Cardiomyocyte contractility was controlled by electrical stimulation. Mechanical properties of isolated ventricular myocytes were assessed by video-based edge detection. An inverted microscope, a low light-level video camera and a computer-based motion analyzer were used to track the movement of cell edges. The isolated myocytes were diluted approximately 10-fold with the contractility buffer and placed on a Teflon glass coverslip dish mounted on the stage of an inverted microscope (Olympus, IX-70). The cells were field stimulated to contract by the MyoPacer field stimulator through a pair of platinum electrodes at a frequency of 1.0 Hz, pulse duration of 4 ms and amplitude of 10 volts. The image of the myocyte was obtained with an IonOptix MyoCam camera side-mounted onto the microscope and displayed on a computer monitor using the Soft-Edge software. Typically five individual myocytes were recorded before replacing the myocytes with a fresh dilution of unstimulated myocytes. This prevented exhaustion of the myocytes due to prolonged stimulation. Twenty-twenty five myocytes were analyzed for each heart. The cells being studied were scanned every 8.3 ms so that the amplitude and velocity of shortening and lengthening can be recorded with good fidelity. The displacements of cell edges at both ends of the myocyte were detected and converted to an analog voltage signal, which was then digitized and stored for off-line analyses. Steady-state twitches (Malhotra and Sanghi, 1997; Mann and Spinale, 1998; Thomas et al., 1998; Tayebjee et al., 2004; Chu et al., 2013; Zarain-Herzberg et al., 2014) were analyzed for cell length changes using the Soft-Edge software and averaged for each myocyte. Cell shortening and relengthening were assessed by time to 90% peak shortening, time to 90% relengthening, and maximal velocities of shortening and relengthening (±dL/dt).

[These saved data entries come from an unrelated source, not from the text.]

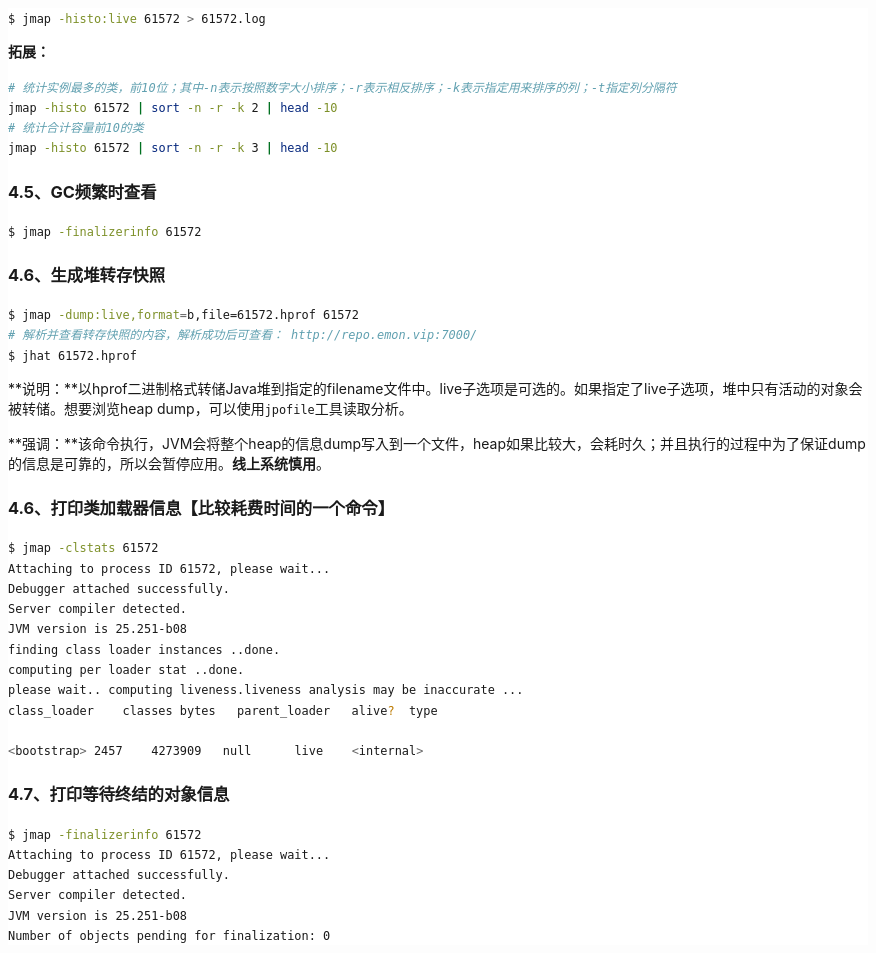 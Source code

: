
 ```bash
$ jmap -histo:live 61572 > 61572.log
```

**拓展：**

```bash
# 统计实例最多的类，前10位；其中-n表示按照数字大小排序；-r表示相反排序；-k表示指定用来排序的列；-t指定列分隔符
jmap -histo 61572 | sort -n -r -k 2 | head -10
# 统计合计容量前10的类
jmap -histo 61572 | sort -n -r -k 3 | head -10
```

### 4.5、GC频繁时查看

```bash
$ jmap -finalizerinfo 61572
```

### 4.6、生成堆转存快照

```bash
$ jmap -dump:live,format=b,file=61572.hprof 61572
# 解析并查看转存快照的内容，解析成功后可查看： http://repo.emon.vip:7000/
$ jhat 61572.hprof
```

**说明：**以hprof二进制格式转储Java堆到指定的filename文件中。live子选项是可选的。如果指定了live子选项，堆中只有活动的对象会被转储。想要浏览heap dump，可以使用`jpofile`工具读取分析。

**强调：**该命令执行，JVM会将整个heap的信息dump写入到一个文件，heap如果比较大，会耗时久；并且执行的过程中为了保证dump的信息是可靠的，所以会暂停应用。**线上系统慎用**。

### 4.6、打印类加载器信息【比较耗费时间的一个命令】

```bash
$ jmap -clstats 61572
Attaching to process ID 61572, please wait...
Debugger attached successfully.
Server compiler detected.
JVM version is 25.251-b08
finding class loader instances ..done.
computing per loader stat ..done.
please wait.. computing liveness.liveness analysis may be inaccurate ...
class_loader	classes	bytes	parent_loader	alive?	type

<bootstrap>	2457	4273909	  null  	live	<internal>
```

### 4.7、打印等待终结的对象信息

```bash
$ jmap -finalizerinfo 61572
Attaching to process ID 61572, please wait...
Debugger attached successfully.
Server compiler detected.
JVM version is 25.251-b08
Number of objects pending for finalization: 0
```

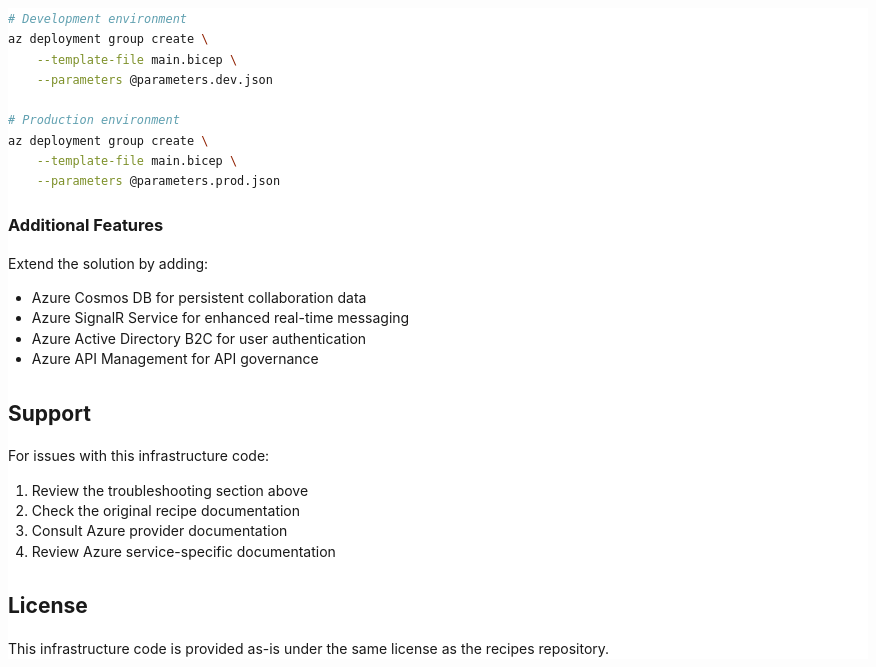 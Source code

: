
 ```bash
# Development environment
az deployment group create \
    --template-file main.bicep \
    --parameters @parameters.dev.json

# Production environment
az deployment group create \
    --template-file main.bicep \
    --parameters @parameters.prod.json
```

### Additional Features

Extend the solution by adding:
- Azure Cosmos DB for persistent collaboration data
- Azure SignalR Service for enhanced real-time messaging
- Azure Active Directory B2C for user authentication
- Azure API Management for API governance

## Support

For issues with this infrastructure code:
1. Review the troubleshooting section above
2. Check the original recipe documentation
3. Consult Azure provider documentation
4. Review Azure service-specific documentation

## License

This infrastructure code is provided as-is under the same license as the recipes repository. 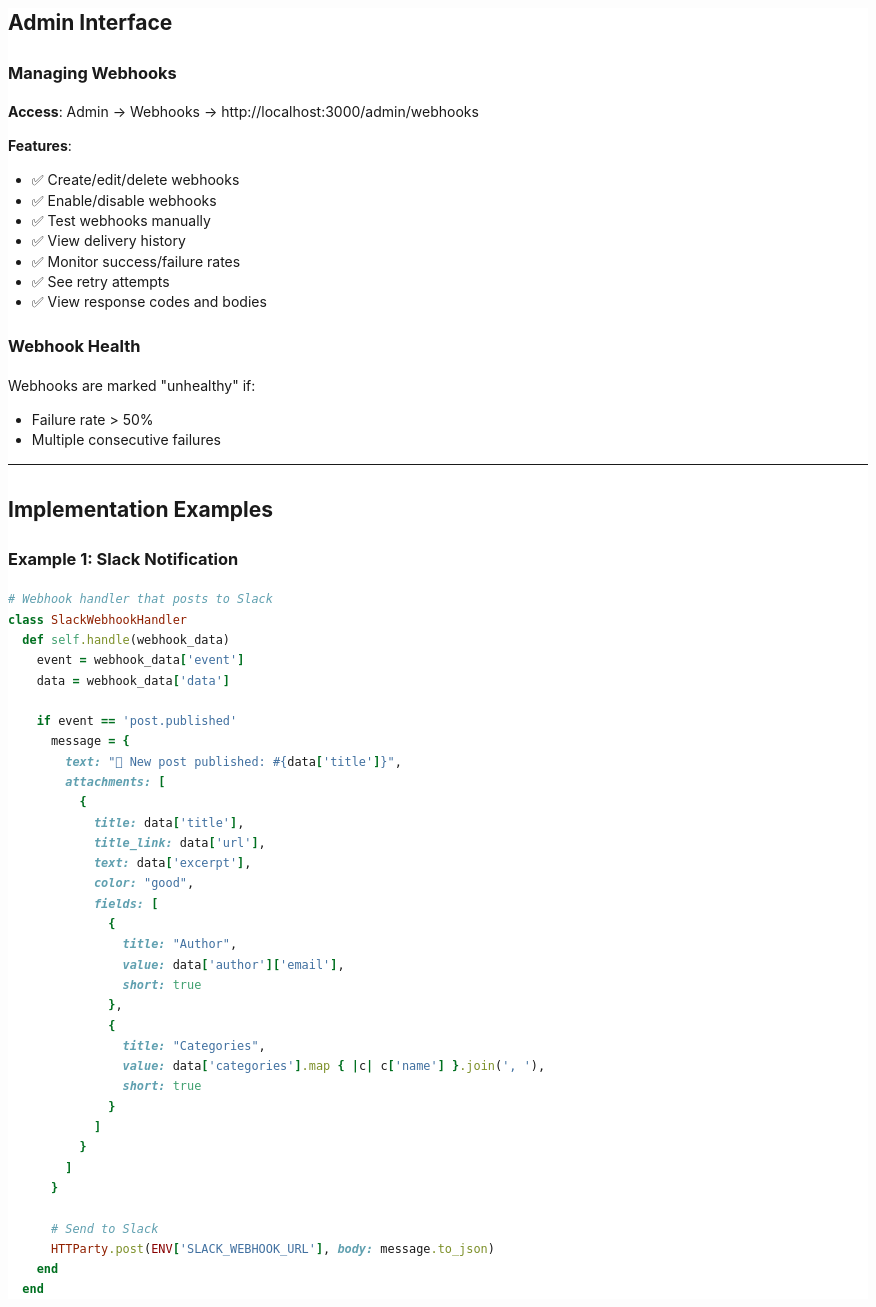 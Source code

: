 
## Admin Interface

### Managing Webhooks

**Access**: Admin → Webhooks → http://localhost:3000/admin/webhooks

**Features**:
- ✅ Create/edit/delete webhooks
- ✅ Enable/disable webhooks
- ✅ Test webhooks manually
- ✅ View delivery history
- ✅ Monitor success/failure rates
- ✅ See retry attempts
- ✅ View response codes and bodies

### Webhook Health

Webhooks are marked "unhealthy" if:
- Failure rate > 50%
- Multiple consecutive failures

---

## Implementation Examples

### Example 1: Slack Notification

```ruby
# Webhook handler that posts to Slack
class SlackWebhookHandler
  def self.handle(webhook_data)
    event = webhook_data['event']
    data = webhook_data['data']
    
    if event == 'post.published'
      message = {
        text: "📝 New post published: #{data['title']}",
        attachments: [
          {
            title: data['title'],
            title_link: data['url'],
            text: data['excerpt'],
            color: "good",
            fields: [
              {
                title: "Author",
                value: data['author']['email'],
                short: true
              },
              {
                title: "Categories",
                value: data['categories'].map { |c| c['name'] }.join(', '),
                short: true
              }
            ]
          }
        ]
      }
      
      # Send to Slack
      HTTParty.post(ENV['SLACK_WEBHOOK_URL'], body: message.to_json)
    end
  end
``` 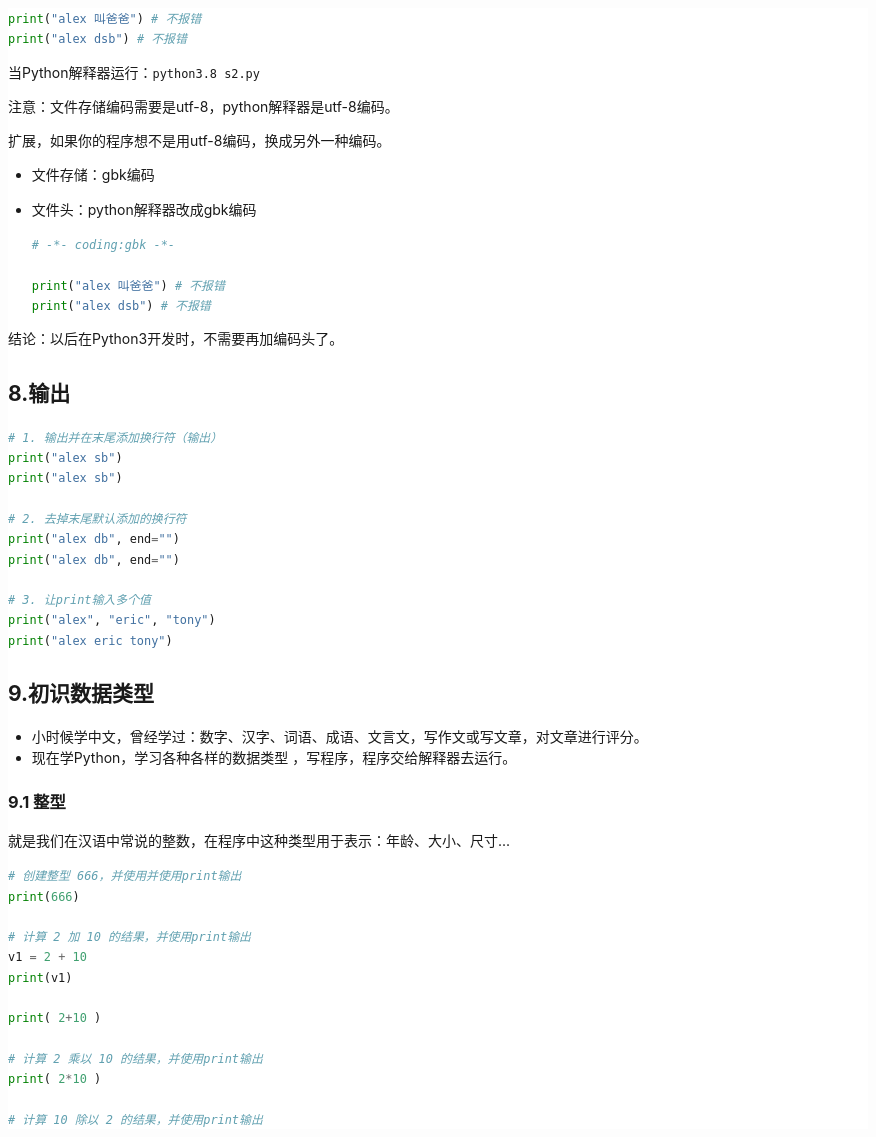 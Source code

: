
   ```python
  print("alex 叫爸爸") # 不报错
  print("alex dsb") # 不报错
  ```

  当Python解释器运行：`python3.8 s2.py`

注意：文件存储编码需要是utf-8，python解释器是utf-8编码。



扩展，如果你的程序想不是用utf-8编码，换成另外一种编码。

- 文件存储：gbk编码

- 文件头：python解释器改成gbk编码

  ```python
  # -*- coding:gbk -*- 
  
  print("alex 叫爸爸") # 不报错
  print("alex dsb") # 不报错
  ```



结论：以后在Python3开发时，不需要再加编码头了。



## 8.输出

```python
# 1. 输出并在末尾添加换行符（输出）
print("alex sb")
print("alex sb")

# 2. 去掉末尾默认添加的换行符
print("alex db", end="")
print("alex db", end="")

# 3. 让print输入多个值
print("alex", "eric", "tony")
print("alex eric tony")
```



## 9.初识数据类型

- 小时候学中文，曾经学过：数字、汉字、词语、成语、文言文，写作文或写文章，对文章进行评分。
- 现在学Python，学习各种各样的数据类型    ，写程序，程序交给解释器去运行。



### 9.1 整型

就是我们在汉语中常说的整数，在程序中这种类型用于表示：年龄、大小、尺寸...

```python
# 创建整型 666，并使用并使用print输出
print(666)

# 计算 2 加 10 的结果，并使用print输出
v1 = 2 + 10
print(v1)

print( 2+10 )

# 计算 2 乘以 10 的结果，并使用print输出
print( 2*10 )

# 计算 10 除以 2 的结果，并使用print输出
```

Intracellular Calcium Measurement

Intracellular Ca²⁺ influx was detected by using Fura 2-AM (Mishra et al., 2010c). Briefly, fluorescence was measured by loading the myocytes with 1.0 μmol/L of Fura 2-AM. Cells were illuminated at 360 nm for 0.5 s and then at 380 nm for the rest of the duration of recording. Fluorescence was detected between 480 and 520 nm using a photomultiplier tube during contraction/relaxation cycle. Intracellular Ca²⁺ clearance rate was determined from the fluorescence signal decay over the time. Ca²⁺ transients were analyzed in fifteen-twenty cardiomyocytes per animal and four- seven animals per group.

RNA Extraction and Quantitative PCR (QPCR)

RNA was extracted from the isolated hearts of WT, Akita, and DKO using Trizol kit (Thermo scientific, Waltham, MA, USA, cat # 15596-018) following the kit's protocol. The quality of the extracted RNA was determined by NanoDrop-2000 spectrophotometer. Pure quality RNA with 260/280~2.00 and 260/230~2.00 was used for further RT-PCR and quantitative-PCR analyses. The SERCA-2a primers were designed using Primer3 Input. The sequences for forward and reverse primers of SERCA-2a were 5′ TCTTCATAACACACGCCAATT 3′, and 5′ CCCTTTGCTGCCAATTAACTA 3′, respectively. The 18S control primer forward and reverse sequences were 5′ GTAGTTCCGACCATAAACGA 3′ and 5′ TCAATCTGTCAATCCTGTCC 3′, respectively. Syber-green dye (BioRad Laboratories, Hercules, CA, USA, catalog # 172-5120) was used for Real-Time quantitative PCR (QPCR). QPCR was performed on Bio-Rad CFX-connect system with gene amplification program: 95°C-3 min, [95°C-5 s, 55°C-15 s] × 39 as per the product protocol.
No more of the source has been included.